Compute entropy of one router distribution.

Code cell 22

# Your Solution
p = np.array([0.7, 0.1, 0.1, 0.1])
print("Starter: -sum p log p.")

Code cell 23

# Solution
p = np.array([0.7, 0.1, 0.1, 0.1])
entropy = -np.sum(p * np.log(p))
print("entropy:", entropy)

Exercise 8: All-to-all traffic

Count tokens whose expert is on a different rank.

Code cell 25

# Your Solution
origin = np.array([0, 0, 1, 1])
expert_rank = np.array([0, 1, 1, 0])
chosen_expert = np.array([0, 1, 2, 3])
print("Starter: compare origin to expert_rank[chosen_expert].")

Code cell 26

# Solution
origin = np.array([0, 0, 1, 1])
expert_rank = np.array([0, 1, 1, 0])
chosen_expert = np.array([0, 1, 2, 3])
dest = expert_rank[chosen_expert]
cross = origin != dest
print("cross-rank tokens:", cross.sum())

Exercise 9: Top-k compute

Compare active compute for top-1 and top-2.

Code cell 28

# Your Solution
dense_ffn = 1.0
print("Starter: active compute is k*dense_ffn.")

Code cell 29

# Solution
dense_ffn = 1.0
for k in [1, 2]:
    print(f"top-{k} active compute:", k * dense_ffn)

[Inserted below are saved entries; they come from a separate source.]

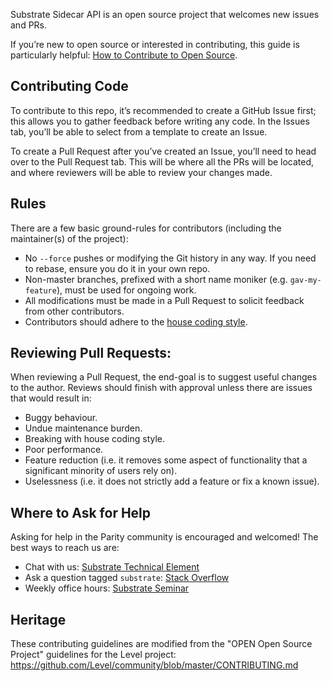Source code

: Substrate Sidecar API is an open source project that welcomes new issues and PRs.

If you’re new to open source or interested in contributing, this guide is particularly helpful: [How to Contribute to Open Source](https://opensource.guide/how-to-contribute/).

## Contributing Code
To contribute to this repo, it’s recommended to create a GitHub Issue first; this allows you to gather feedback before writing any code. In the Issues tab, you’ll be able to select from a template to create an Issue. 

To create a Pull Request after you’ve created an Issue, you’ll need to head over to the Pull Request tab. This will be where all the PRs will be located, and where reviewers will be able to review your changes made. 

## Rules
There are a few basic ground-rules for contributors (including the maintainer(s) of the project):
- No `--force` pushes or modifying the Git history in any way. If you need to rebase, ensure you do it in your own repo.
- Non-master branches, prefixed with a short name moniker (e.g. `gav-my-feature`), must be used for ongoing work.
- All modifications must be made in a Pull Request to solicit feedback from other contributors.
- Contributors should adhere to the [house coding style](https://github.com/paritytech/substrate/blob/master/docs/STYLE_GUIDE.md).

## Reviewing Pull Requests:
When reviewing a Pull Request, the end-goal is to suggest useful changes to the author. Reviews should finish with approval unless there are issues that would result in:
- Buggy behaviour.
- Undue maintenance burden.
- Breaking with house coding style.
- Poor performance.
- Feature reduction (i.e. it removes some aspect of functionality that a significant minority of users rely on).
- Uselessness (i.e. it does not strictly add a feature or fix a known issue).

## Where to Ask for Help
Asking for help in the Parity community is encouraged and welcomed! The best ways to reach us are:
- Chat with us: [Substrate Technical Element](https://app.element.io/#/room/!HzySYSaIhtyWrwiwEV:matrix.org)
- Ask a question tagged `substrate`: [Stack Overflow](https://stackoverflow.com/questions/tagged/substrate)
- Weekly office hours: [Substrate Seminar](https://substrate.dev/en/seminar)

## Heritage
These contributing guidelines are modified from the "OPEN Open Source Project" guidelines for the Level project: https://github.com/Level/community/blob/master/CONTRIBUTING.md
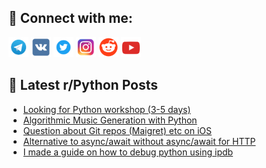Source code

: ## 🔎 Connect with me:
[<img src="https://github.com/bullbesh/bullbesh/blob/main/images/Telegram.png" width="32" height="32" />](https://t.me/bullbesh)
[<img src="https://github.com/bullbesh/bullbesh/blob/main/images/VK.png" width="32" height="32" />](https://vk.com/bullbesh)
[<img src="https://github.com/bullbesh/bullbesh/blob/main/images/Twitter.png" width="32" height="32" />](https://twitter.com/bullbesh1)
[<img src="https://github.com/bullbesh/bullbesh/blob/main/images/Instagram.png" width="32" height="32" />](https://www.instagram.com/bullbesh)
[<img src="https://github.com/bullbesh/bullbesh/blob/main/images/Reddit.png" width="32" height="32" />](https://www.reddit.com/user/bullbesh)
[<img src="https://github.com/bullbesh/bullbesh/blob/main/images/YouTube.png" width="32" height="32" />](https://www.youtube.com/channel/UCtfjRs6uzgq5mfm8S06WTcg)

## 📕 Latest r/Python Posts
<!-- BLOG-POST-LIST:START -->
- [Looking for Python workshop &lpar;3-5 days&rpar;](https://www.reddit.com/r/Python/comments/1ge6b2j/looking_for_python_workshop_35_days/)
- [Algorithmic Music Generation with Python](https://www.reddit.com/r/Python/comments/1ge68i5/algorithmic_music_generation_with_python/)
- [Question about Git repos &lpar;Maigret&rpar; etc on iOS](https://www.reddit.com/r/Python/comments/1gdz63t/question_about_git_repos_maigret_etc_on_ios/)
- [Alternative to async/await without async/await for HTTP](https://www.reddit.com/r/Python/comments/1gdxqsu/alternative_to_asyncawait_without_asyncawait_for/)
- [I made a guide on how to debug python using ipdb](https://www.reddit.com/r/Python/comments/1gdwo2h/i_made_a_guide_on_how_to_debug_python_using_ipdb/)
<!-- BLOG-POST-LIST:END -->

Exercise 10: MoE checklist

Write four MoE diagnostics.

Code cell 31

# Your Solution
print("Starter: include load histogram, drop rate, entropy, and all-to-all traffic.")

Code cell 32

# Solution
checks = [
    "expert load histogram",
    "drop rate versus capacity factor",
    "router entropy and z-loss",
    "all-to-all traffic and per-expert gradient norms",
]
for check in checks:
    print("-", check)

Closing Reflection

MoE is conditional computation plus routing accountability. Always separate total parameters, active compute, load balance, capacity, and communication.